__Input material__:

+===+

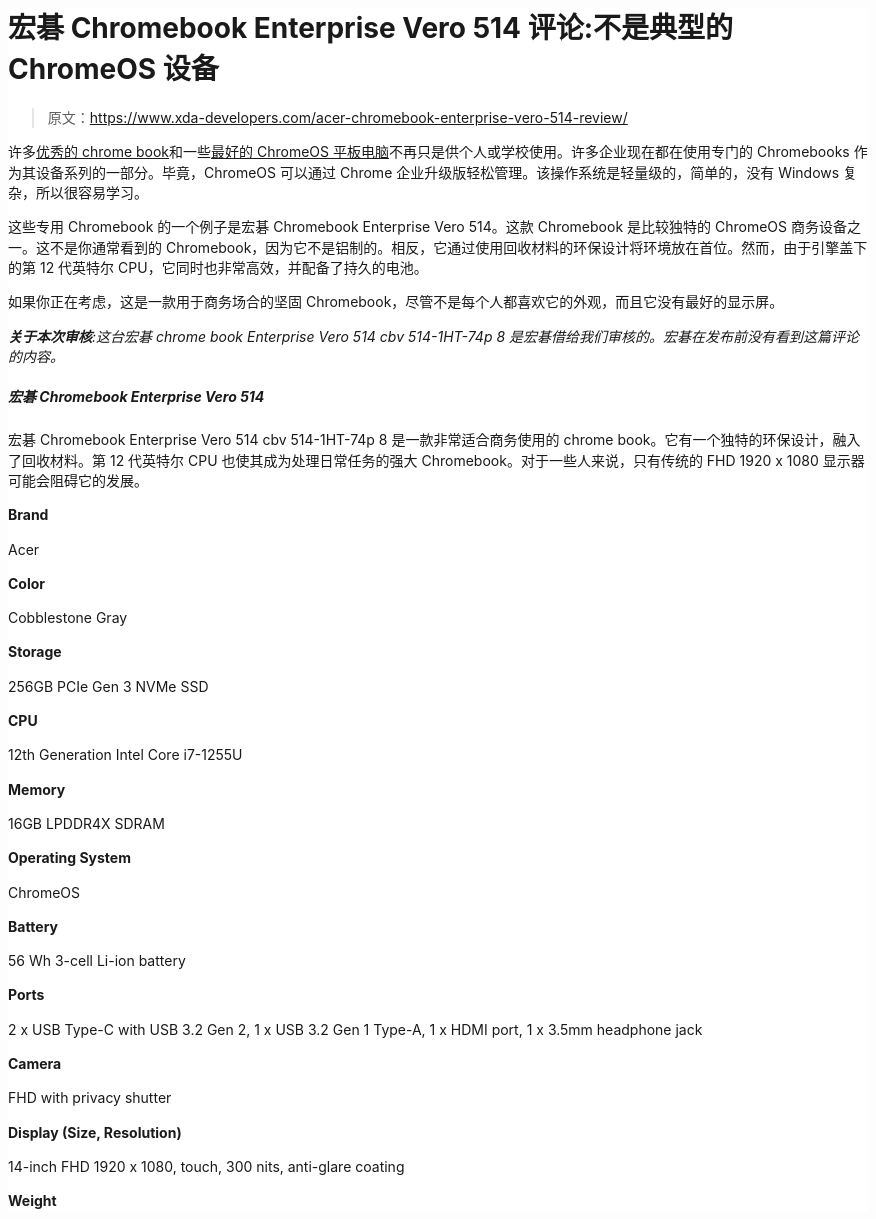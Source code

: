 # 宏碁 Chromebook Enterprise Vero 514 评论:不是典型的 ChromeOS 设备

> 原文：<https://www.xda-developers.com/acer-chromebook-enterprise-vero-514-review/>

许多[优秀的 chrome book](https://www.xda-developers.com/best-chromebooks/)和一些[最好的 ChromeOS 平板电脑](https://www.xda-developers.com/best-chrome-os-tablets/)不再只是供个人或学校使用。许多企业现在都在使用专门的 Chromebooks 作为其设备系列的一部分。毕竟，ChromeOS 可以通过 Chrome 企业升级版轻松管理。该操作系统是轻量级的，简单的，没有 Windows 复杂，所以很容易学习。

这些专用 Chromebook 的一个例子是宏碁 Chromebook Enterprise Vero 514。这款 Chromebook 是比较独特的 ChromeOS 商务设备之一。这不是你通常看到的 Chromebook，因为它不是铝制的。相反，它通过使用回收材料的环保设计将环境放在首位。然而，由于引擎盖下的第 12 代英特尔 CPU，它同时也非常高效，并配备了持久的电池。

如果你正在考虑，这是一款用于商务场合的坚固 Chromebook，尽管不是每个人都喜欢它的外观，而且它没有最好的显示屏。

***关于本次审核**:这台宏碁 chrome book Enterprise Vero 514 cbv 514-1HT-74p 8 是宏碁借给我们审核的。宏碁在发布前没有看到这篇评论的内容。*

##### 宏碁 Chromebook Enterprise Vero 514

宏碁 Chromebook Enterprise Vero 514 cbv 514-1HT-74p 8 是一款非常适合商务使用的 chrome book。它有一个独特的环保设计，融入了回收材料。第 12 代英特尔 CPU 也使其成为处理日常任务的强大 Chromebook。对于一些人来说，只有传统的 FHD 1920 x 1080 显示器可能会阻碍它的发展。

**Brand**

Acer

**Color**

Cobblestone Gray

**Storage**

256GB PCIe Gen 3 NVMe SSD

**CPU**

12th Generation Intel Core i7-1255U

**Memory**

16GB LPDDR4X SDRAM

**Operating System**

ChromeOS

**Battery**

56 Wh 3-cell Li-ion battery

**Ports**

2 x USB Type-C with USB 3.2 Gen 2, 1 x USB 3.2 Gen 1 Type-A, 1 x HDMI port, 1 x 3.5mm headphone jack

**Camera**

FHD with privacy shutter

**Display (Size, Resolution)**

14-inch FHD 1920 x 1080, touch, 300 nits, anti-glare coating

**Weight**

+===+

__Exercise objective__: Please copy exactly, and only, the lines running from the one containing "14-inch FHD 1920" through the end of the listing.

__Solved problem__:
14-inch FHD 1920 x 1080, touch, 300 nits, anti-glare coating

**Weight**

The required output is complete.